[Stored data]
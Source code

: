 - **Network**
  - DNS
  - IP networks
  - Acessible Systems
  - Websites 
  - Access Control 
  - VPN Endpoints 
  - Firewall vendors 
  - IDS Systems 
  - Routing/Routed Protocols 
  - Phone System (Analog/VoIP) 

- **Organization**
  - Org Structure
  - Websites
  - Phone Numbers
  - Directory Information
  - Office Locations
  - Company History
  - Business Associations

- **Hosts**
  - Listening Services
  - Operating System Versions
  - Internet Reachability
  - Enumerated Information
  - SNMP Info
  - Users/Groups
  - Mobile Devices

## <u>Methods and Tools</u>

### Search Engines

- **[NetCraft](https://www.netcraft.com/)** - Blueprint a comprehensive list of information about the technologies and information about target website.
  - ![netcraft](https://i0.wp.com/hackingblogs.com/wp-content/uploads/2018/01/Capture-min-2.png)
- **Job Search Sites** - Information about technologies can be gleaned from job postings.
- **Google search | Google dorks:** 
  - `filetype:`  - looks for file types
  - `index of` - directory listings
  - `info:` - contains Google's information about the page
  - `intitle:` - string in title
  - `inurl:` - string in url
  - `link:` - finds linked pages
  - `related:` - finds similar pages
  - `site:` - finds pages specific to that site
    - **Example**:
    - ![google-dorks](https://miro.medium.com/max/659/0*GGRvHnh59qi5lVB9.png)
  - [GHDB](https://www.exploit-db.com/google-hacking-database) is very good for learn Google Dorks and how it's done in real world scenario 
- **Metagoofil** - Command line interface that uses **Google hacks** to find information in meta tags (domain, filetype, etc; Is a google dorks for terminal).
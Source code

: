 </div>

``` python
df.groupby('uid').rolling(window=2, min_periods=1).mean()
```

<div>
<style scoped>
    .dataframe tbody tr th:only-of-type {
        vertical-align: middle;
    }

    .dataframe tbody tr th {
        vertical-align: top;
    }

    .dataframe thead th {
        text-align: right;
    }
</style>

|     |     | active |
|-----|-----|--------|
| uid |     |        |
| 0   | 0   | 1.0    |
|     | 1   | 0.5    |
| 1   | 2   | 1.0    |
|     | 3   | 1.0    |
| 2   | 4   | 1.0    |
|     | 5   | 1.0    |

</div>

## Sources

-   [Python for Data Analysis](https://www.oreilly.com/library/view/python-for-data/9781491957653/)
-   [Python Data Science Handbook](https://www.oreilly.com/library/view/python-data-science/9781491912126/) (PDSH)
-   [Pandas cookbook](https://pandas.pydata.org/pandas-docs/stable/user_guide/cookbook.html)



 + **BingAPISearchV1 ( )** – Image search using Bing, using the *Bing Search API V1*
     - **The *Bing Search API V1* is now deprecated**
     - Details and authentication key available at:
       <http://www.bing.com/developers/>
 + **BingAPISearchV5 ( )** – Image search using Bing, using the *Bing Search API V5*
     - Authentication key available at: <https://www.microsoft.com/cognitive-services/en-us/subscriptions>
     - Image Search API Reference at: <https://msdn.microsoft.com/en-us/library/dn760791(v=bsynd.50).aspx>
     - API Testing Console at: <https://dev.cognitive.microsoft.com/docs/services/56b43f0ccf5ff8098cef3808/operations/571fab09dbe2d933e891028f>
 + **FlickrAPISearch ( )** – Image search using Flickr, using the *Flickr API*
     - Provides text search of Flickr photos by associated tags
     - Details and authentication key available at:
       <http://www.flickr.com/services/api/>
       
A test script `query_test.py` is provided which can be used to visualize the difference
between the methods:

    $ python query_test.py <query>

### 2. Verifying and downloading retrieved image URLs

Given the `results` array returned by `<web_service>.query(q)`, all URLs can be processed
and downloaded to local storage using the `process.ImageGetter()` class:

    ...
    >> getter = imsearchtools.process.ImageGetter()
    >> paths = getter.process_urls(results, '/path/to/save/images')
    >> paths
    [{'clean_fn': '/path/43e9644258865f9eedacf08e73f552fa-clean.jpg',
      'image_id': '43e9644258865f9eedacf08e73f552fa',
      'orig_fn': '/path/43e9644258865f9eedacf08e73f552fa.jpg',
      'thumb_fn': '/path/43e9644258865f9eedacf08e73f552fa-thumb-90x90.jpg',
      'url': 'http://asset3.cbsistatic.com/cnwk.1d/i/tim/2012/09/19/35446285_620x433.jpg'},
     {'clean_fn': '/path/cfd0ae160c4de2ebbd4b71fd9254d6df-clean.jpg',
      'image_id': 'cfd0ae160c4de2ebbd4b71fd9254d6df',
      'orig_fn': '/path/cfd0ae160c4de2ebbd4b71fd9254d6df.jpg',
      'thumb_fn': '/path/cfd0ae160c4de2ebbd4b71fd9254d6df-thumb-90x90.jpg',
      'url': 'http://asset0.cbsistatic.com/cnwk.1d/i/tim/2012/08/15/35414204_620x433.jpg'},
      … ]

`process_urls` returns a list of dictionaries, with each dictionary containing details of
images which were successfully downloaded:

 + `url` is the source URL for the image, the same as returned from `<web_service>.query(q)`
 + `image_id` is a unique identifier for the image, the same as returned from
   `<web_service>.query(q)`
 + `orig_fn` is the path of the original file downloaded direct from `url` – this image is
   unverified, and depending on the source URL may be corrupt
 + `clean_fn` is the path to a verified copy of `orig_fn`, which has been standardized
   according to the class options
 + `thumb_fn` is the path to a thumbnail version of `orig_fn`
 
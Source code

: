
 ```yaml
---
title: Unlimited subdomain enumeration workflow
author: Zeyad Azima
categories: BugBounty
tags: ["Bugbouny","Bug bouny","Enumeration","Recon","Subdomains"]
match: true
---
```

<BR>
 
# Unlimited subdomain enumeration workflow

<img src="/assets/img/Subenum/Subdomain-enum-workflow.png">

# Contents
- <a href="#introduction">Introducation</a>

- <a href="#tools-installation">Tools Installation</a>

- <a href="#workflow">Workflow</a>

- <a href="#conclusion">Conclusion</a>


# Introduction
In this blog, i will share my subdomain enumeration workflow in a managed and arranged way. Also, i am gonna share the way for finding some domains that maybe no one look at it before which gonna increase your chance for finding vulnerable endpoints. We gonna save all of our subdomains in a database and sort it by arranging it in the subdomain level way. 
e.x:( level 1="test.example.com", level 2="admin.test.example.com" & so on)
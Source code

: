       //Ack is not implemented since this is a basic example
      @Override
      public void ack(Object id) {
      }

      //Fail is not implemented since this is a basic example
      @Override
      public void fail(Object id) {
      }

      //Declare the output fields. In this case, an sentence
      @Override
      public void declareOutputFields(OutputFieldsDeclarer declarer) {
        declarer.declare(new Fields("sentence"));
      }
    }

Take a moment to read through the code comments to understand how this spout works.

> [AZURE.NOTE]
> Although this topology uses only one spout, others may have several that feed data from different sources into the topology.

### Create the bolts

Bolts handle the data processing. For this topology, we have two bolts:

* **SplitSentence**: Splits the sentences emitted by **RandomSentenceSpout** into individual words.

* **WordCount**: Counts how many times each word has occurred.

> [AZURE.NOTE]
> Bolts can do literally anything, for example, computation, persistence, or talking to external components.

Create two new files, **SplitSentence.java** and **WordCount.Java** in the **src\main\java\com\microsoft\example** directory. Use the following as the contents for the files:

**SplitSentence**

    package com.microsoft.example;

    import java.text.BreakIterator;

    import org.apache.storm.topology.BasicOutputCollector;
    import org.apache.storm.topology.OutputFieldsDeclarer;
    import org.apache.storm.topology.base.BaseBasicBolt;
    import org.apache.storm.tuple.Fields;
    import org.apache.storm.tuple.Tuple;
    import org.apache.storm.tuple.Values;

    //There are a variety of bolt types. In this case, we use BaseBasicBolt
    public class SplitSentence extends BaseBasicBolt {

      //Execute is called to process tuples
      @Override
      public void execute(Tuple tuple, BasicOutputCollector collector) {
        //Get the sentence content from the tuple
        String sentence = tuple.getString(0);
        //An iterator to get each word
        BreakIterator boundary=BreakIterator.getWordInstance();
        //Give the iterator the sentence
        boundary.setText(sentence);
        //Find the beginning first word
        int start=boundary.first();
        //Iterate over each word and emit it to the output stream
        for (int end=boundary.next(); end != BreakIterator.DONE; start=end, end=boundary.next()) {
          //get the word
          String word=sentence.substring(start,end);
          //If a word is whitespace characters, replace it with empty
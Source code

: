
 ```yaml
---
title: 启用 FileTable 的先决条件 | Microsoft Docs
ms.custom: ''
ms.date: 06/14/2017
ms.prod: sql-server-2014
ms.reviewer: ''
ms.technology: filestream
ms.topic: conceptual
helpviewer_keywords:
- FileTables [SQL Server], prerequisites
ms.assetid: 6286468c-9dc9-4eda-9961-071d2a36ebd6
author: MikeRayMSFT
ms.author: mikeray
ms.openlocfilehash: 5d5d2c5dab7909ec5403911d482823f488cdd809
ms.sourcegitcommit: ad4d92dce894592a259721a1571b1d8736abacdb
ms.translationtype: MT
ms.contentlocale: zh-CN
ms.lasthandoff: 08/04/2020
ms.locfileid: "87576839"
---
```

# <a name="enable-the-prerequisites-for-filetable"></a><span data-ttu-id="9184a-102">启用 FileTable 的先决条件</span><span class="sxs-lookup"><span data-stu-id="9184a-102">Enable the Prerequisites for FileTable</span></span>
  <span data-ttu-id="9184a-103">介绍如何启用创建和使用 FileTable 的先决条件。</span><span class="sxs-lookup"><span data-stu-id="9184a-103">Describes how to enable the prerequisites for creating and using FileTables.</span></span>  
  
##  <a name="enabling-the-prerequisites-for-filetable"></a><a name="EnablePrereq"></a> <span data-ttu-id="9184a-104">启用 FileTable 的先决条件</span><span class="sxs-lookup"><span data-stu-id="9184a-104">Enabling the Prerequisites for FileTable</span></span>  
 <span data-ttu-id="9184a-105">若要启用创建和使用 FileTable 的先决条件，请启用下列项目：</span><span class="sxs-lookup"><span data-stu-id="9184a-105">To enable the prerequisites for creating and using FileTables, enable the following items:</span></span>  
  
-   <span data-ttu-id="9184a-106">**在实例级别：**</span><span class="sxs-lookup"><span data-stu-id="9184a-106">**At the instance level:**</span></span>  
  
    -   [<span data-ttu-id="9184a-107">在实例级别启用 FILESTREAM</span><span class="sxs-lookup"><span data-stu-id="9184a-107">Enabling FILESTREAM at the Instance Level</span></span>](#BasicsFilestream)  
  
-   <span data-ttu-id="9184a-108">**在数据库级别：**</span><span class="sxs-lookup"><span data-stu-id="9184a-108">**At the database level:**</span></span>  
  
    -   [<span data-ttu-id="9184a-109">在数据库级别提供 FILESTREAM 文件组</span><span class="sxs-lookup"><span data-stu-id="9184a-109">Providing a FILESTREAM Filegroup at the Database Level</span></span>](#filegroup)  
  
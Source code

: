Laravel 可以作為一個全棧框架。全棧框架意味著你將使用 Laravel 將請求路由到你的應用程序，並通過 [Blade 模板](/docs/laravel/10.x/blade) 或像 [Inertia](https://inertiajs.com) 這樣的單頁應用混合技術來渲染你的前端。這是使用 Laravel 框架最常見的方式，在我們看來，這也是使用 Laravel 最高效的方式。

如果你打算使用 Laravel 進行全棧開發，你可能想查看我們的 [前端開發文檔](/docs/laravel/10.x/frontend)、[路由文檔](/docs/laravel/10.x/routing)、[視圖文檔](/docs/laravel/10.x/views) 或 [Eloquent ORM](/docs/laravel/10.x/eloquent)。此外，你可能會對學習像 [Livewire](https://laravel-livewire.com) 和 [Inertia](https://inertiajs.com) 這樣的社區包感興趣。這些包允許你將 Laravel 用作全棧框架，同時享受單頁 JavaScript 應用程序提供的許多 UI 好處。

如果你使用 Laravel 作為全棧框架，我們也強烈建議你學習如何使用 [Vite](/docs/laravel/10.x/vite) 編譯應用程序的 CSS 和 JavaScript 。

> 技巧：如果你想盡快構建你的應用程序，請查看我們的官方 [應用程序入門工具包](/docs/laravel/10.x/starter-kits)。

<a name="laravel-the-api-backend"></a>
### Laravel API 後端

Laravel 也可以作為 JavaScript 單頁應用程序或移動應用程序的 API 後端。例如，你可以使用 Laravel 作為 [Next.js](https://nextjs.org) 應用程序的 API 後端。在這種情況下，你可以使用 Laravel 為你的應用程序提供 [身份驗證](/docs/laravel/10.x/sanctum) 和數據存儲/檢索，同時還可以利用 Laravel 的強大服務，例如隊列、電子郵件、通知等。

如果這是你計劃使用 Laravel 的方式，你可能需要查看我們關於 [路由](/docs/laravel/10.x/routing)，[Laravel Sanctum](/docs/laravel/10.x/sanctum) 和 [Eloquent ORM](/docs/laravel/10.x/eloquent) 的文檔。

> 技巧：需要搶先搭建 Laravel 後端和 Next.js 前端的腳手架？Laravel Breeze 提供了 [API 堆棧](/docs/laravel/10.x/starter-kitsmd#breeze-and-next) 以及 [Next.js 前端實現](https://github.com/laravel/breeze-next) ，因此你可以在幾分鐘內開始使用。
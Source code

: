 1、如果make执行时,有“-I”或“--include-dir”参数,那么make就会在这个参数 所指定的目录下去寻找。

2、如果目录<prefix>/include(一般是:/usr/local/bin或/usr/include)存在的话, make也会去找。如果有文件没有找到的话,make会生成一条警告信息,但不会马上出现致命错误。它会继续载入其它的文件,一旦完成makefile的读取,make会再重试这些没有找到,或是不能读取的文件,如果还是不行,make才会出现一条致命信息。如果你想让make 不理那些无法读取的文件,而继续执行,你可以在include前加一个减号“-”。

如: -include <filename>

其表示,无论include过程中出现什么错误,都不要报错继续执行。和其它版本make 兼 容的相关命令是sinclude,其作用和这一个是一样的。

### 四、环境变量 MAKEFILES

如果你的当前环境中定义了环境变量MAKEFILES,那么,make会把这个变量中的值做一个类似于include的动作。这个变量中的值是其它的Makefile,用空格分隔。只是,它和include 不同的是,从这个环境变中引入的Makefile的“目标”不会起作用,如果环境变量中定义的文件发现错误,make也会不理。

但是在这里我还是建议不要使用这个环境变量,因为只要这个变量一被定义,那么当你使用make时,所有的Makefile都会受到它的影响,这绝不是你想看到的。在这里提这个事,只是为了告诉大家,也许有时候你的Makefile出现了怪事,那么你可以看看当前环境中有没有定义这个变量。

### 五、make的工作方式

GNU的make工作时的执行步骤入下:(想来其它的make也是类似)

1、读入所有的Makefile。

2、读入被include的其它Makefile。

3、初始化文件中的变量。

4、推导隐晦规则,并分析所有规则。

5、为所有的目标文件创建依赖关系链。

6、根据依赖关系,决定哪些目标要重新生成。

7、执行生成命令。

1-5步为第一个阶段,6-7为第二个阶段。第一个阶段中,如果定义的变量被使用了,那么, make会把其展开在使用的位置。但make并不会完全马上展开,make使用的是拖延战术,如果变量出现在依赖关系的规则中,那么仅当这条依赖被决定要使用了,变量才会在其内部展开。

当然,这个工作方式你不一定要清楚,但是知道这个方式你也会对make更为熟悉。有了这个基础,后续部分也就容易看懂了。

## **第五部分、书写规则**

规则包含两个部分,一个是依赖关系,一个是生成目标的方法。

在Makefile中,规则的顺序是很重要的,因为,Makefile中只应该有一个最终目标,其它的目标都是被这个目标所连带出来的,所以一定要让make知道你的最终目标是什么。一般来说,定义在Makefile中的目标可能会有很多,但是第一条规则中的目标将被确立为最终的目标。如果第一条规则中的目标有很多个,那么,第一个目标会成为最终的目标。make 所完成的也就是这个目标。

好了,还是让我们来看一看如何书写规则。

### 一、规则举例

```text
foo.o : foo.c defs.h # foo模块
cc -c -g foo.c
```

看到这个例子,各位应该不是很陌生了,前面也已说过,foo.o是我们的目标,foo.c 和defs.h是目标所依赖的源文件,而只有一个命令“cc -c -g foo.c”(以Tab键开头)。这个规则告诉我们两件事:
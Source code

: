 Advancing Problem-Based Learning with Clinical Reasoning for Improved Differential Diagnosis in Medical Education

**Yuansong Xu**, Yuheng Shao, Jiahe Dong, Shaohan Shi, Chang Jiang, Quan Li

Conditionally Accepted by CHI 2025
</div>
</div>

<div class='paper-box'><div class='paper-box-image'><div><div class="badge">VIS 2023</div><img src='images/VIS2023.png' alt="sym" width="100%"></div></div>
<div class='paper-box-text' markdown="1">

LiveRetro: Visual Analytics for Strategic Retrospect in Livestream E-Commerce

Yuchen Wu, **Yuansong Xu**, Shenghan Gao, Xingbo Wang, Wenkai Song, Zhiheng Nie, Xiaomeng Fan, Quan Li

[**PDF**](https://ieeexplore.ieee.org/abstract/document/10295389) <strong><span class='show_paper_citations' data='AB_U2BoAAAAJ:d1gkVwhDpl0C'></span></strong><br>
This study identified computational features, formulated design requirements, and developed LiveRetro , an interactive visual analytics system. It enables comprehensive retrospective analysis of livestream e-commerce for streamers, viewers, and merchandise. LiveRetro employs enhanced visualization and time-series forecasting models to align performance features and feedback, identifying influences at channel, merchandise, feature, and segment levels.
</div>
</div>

What to do
For this task, write out exactly the lines of the entries above, starting at the line with "- IP networks" and ending at the line with "[Python for Data", both included, and no others.

Answer for the task
  - IP networks
  - Acessible Systems
  - Websites 
  - Access Control 
  - VPN Endpoints 
  - Firewall vendors 
  - IDS Systems 
  - Routing/Routed Protocols 
  - Phone System (Analog/VoIP) 

- **Organization**
  - Org Structure
  - Websites
  - Phone Numbers
  - Directory Information
  - Office Locations
  - Company History
  - Business Associations

- **Hosts**
  - Listening Services
  - Operating System Versions
  - Internet Reachability
  - Enumerated Information
  - SNMP Info
  - Users/Groups
  - Mobile Devices

## <u>Methods and Tools</u>

### Search Engines

- **[NetCraft](https://www.netcraft.com/)** - Blueprint a comprehensive list of information about the technologies and information about target website.
  - ![netcraft](https://i0.wp.com/hackingblogs.com/wp-content/uploads/2018/01/Capture-min-2.png)
- **Job Search Sites** - Information about technologies can be gleaned from job postings.
- **Google search | Google dorks:** 
  - `filetype:`  - looks for file types
  - `index of` - directory listings
  - `info:` - contains Google's information about the page
  - `intitle:` - string in title
  - `inurl:` - string in url
  - `link:` - finds linked pages
  - `related:` - finds similar pages
  - `site:` - finds pages specific to that site
    - **Example**:
    - ![google-dorks](https://miro.medium.com/max/659/0*GGRvHnh59qi5lVB9.png)
  - [GHDB](https://www.exploit-db.com/google-hacking-database) is very good for learn Google Dorks and how it's done in real world scenario 
- **Metagoofil** - Command line interface that uses **Google hacks** to find information in meta tags (domain, filetype, etc; Is a google dorks for terminal).
Source code

: </div>

``` python
df.groupby('uid').rolling(window=2, min_periods=1).mean()
```

<div>
<style scoped>
    .dataframe tbody tr th:only-of-type {
        vertical-align: middle;
    }

    .dataframe tbody tr th {
        vertical-align: top;
    }

    .dataframe thead th {
        text-align: right;
    }
</style>

|     |     | active |
|-----|-----|--------|
| uid |     |        |
| 0   | 0   | 1.0    |
|     | 1   | 0.5    |
| 1   | 2   | 1.0    |
|     | 3   | 1.0    |
| 2   | 4   | 1.0    |
|     | 5   | 1.0    |

</div>

## Sources

-   [Python for Data Analysis](https://www.oreilly.com/library/view/python-for-data/9781491957653/)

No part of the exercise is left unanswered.